August 16, 2011 Leave a comment
Employing surrogate keys is an essential strategy to protect the integrity of data assets in the EDW. For those looking to defend such a position against those who would prefer human-readable business keys (a.k.a. natural keys), this article lays out some arguments. I hope by the end the non-believers will be converted, and those who already know the value of surrogates can move ahead without opposition.
Michelle A. Poolet has provided four criteria to determine whether a surrogate key is required:
1. Is the primary key unique?
Where a natural key is not unique, such as a person’s full name, a surrogate key must be used. However, a unique composite alternate key will be needed to match on the record for updates, to attach attribution or establish relationships.
2. Does it apply to all rows?
Take an example such as Customer. Customers may all come from the same source and be loaded into a Party table.
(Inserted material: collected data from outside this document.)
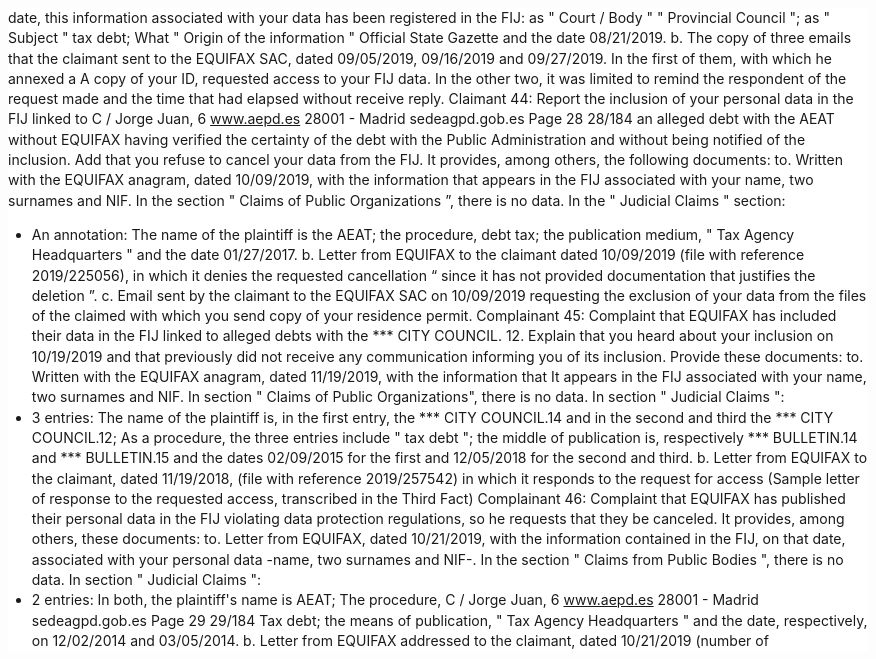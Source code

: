 date, this information associated with your data has been registered in the FIJ:
as " Court / Body " " Provincial Council "; as " Subject " tax debt; What
" Origin of the information " Official State Gazette and the date 08/21/2019.
b. The copy of three emails that the claimant sent to the EQUIFAX SAC, dated
09/05/2019, 09/16/2019 and 09/27/2019. In the first of them, with which he annexed a
A copy of your ID, requested access to your FIJ data. In the other two, it was limited to
remind the respondent of the request made and the time that had elapsed without
receive reply.
Claimant 44: Report the inclusion of your personal data in the FIJ linked to
C / Jorge Juan, 6
www.aepd.es
28001 - Madrid
sedeagpd.gob.es
Page 28
28/184
an alleged debt with the AEAT without EQUIFAX having verified the certainty of the
debt with the Public Administration and without being notified of the inclusion. Add
that you refuse to cancel your data from the FIJ. It provides, among others, the following
documents:
to. Written with the EQUIFAX anagram, dated 10/09/2019, with the information that appears
in the FIJ associated with your name, two surnames and NIF. In the section " Claims
of Public Organizations ”, there is no data. In the " Judicial Claims " section:
- An annotation: The name of the plaintiff is the AEAT; the procedure, debt
tax; the publication medium, " Tax Agency Headquarters " and the date
01/27/2017.
b. Letter from EQUIFAX to the claimant dated 10/09/2019 (file with reference
2019/225056), in which it denies the requested cancellation “ since it has not
provided documentation that justifies the deletion ”.
c. Email sent by the claimant to the EQUIFAX SAC on 10/09/2019
requesting the exclusion of your data from the files of the claimed with which you send
copy of your residence permit.
Complainant 45: Complaint that EQUIFAX has included their data in the FIJ linked to
alleged debts with the \*\*\* CITY COUNCIL. 12. Explain that you heard about your
inclusion on 10/19/2019 and that previously did not receive any communication
informing you of its inclusion. Provide these documents:
to. Written with the EQUIFAX anagram, dated 11/19/2019, with the information that
It appears in the FIJ associated with your name, two surnames and NIF. In section
" Claims of Public Organizations", there is no data. In section
" Judicial Claims ":
- 3 entries: The name of the plaintiff is, in the first entry, the
\*\*\* CITY COUNCIL.14 and in the second and third the \*\*\* CITY COUNCIL.12;
As a procedure, the three entries include " tax debt "; the middle
of publication is, respectively \*\*\* BULLETIN.14 and \*\*\* BULLETIN.15 and the dates
02/09/2015 for the first and 12/05/2018 for the second and third.
b. Letter from EQUIFAX to the claimant, dated 11/19/2018, (file with reference
2019/257542) in which it responds to the request for access (Sample letter of
response to the requested access, transcribed in the Third Fact)
Complainant 46: Complaint that EQUIFAX has published their personal data in the FIJ
violating data protection regulations, so he requests that they be
canceled. It provides, among others, these documents:
to. Letter from EQUIFAX, dated 10/21/2019, with the information contained in the FIJ,
on that date, associated with your personal data -name, two surnames and NIF-. In the
section " Claims from Public Bodies ", there is no data. In section
" Judicial Claims ":
- 2 entries: In both, the plaintiff's name is AEAT; The procedure,
C / Jorge Juan, 6
www.aepd.es
28001 - Madrid
sedeagpd.gob.es
Page 29
29/184
Tax debt; the means of publication, " Tax Agency Headquarters " and the date,
respectively, on 12/02/2014 and 03/05/2014.
b. Letter from EQUIFAX addressed to the claimant, dated 10/21/2019 (number of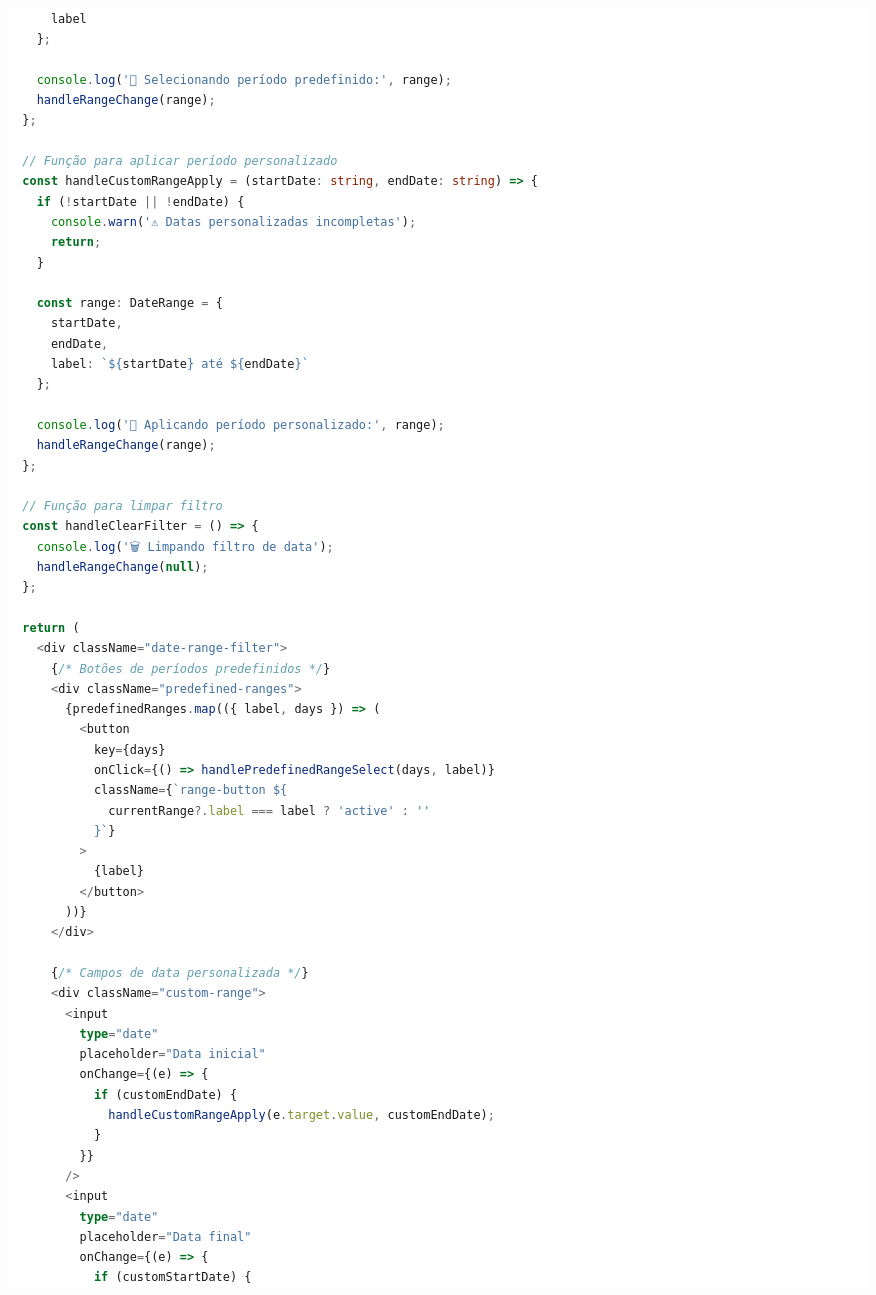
 ```typescript
      label
    };

    console.log('📅 Selecionando período predefinido:', range);
    handleRangeChange(range);
  };

  // Função para aplicar período personalizado
  const handleCustomRangeApply = (startDate: string, endDate: string) => {
    if (!startDate || !endDate) {
      console.warn('⚠️ Datas personalizadas incompletas');
      return;
    }

    const range: DateRange = {
      startDate,
      endDate,
      label: `${startDate} até ${endDate}`
    };

    console.log('📅 Aplicando período personalizado:', range);
    handleRangeChange(range);
  };

  // Função para limpar filtro
  const handleClearFilter = () => {
    console.log('🗑️ Limpando filtro de data');
    handleRangeChange(null);
  };

  return (
    <div className="date-range-filter">
      {/* Botões de períodos predefinidos */}
      <div className="predefined-ranges">
        {predefinedRanges.map(({ label, days }) => (
          <button
            key={days}
            onClick={() => handlePredefinedRangeSelect(days, label)}
            className={`range-button ${
              currentRange?.label === label ? 'active' : ''
            }`}
          >
            {label}
          </button>
        ))}
      </div>

      {/* Campos de data personalizada */}
      <div className="custom-range">
        <input
          type="date"
          placeholder="Data inicial"
          onChange={(e) => {
            if (customEndDate) {
              handleCustomRangeApply(e.target.value, customEndDate);
            }
          }}
        />
        <input
          type="date"
          placeholder="Data final"
          onChange={(e) => {
            if (customStartDate) {
```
However, parties that play different roles and that are loaded from different source systems, may have natural keys of different formats (e.g., company business number, vendor identifier)
3. Is it minimal?
Composite keys and long descriptive fields are obvious candidates for transformation to surrogate keys.(e.g., Postal Address)
4. Is it stable over time?
Identifiers generated by a Master Data Management (MDM) solution are designed not to alter over time. However, if the MDM solution was to change technology, or some sources were to be passed into the EDW through a different channel, the MDM key would be problematic. It is preferable for surrogate keys to be generated internally to the Information Warehousing layer.
Rationale for preference of Surrogate Keys over Natural Keys:
|#||Issue||Natural Key||Surrogate Key|
|1||Primary and Foreign Key Size||Natural keys and their indexes can be large, depending on the format and components involved in making a record unique.||Surrogate keys are usually a single column of type integer, making them as small as possible.|
|2||Optionality and Applicability||The population of natural keys may not be enforced in the source data.||Surrogate keys can be attached to any record.|
|3||Uniqueness||Natural keys always have the possibility of contention. Even where a single source has protected against it, contention may exist across sources.||Surrogate values are guaranteed to be unique.|
|4||Privacy||Natural keys may be prone to privacy or security concerns.||Surrogate keys are cryptic values with no intrinsic meaning.|
|5||Cascading Updates||If the business or source changes the format or datatype of the key, it will need to be updated everywhere it is used.||Surrogate values never change.|
|6||Load Efficiencies||With the exception of very short text values, VARCHAR values are less efficient to load than INTEGER.||Surrogate values can be loaded more efficiently.|
|7||Join Efficiencies||With the exception of very short text values, joins using VARCHAR values are less efficient than INTEGER.||Surrogate values can be joined more efficiently.|
|8||Common key strategy||A lack of a common key strategy will lead to longer decision-making process and more patterns for code development.||A common key strategy based on the use of surrogates will streamline design and development.|
|9||Relationships||Natural keys with different data types will lead to the creation of more objects in the database to accommodate the associations between entities.||The use of surrogates promotes reuse of associative entities for multiple types of relationships.|
|10||History||Related to points above, the use of natural keys inhibits the flexibility and reuse of objects and patterns to support change capture.||Surrogate keys enable a strategic design to store history using associatives.|
The list above is drawn in part from an article by Lee Richardson, discussing the pros and cons of surrogate keys.
In summary, the reasons to employ surrogate keys as a design policy are related to two factors
In the majority of cases the surrogate key will perform more efficiently for both loading and joining tables.
Even in the minority of cases where a natural key will perform as well as a surrogate, by adopting a consistent surrogate key policy there are benefits to efficiencies gained in design, development and maintenance.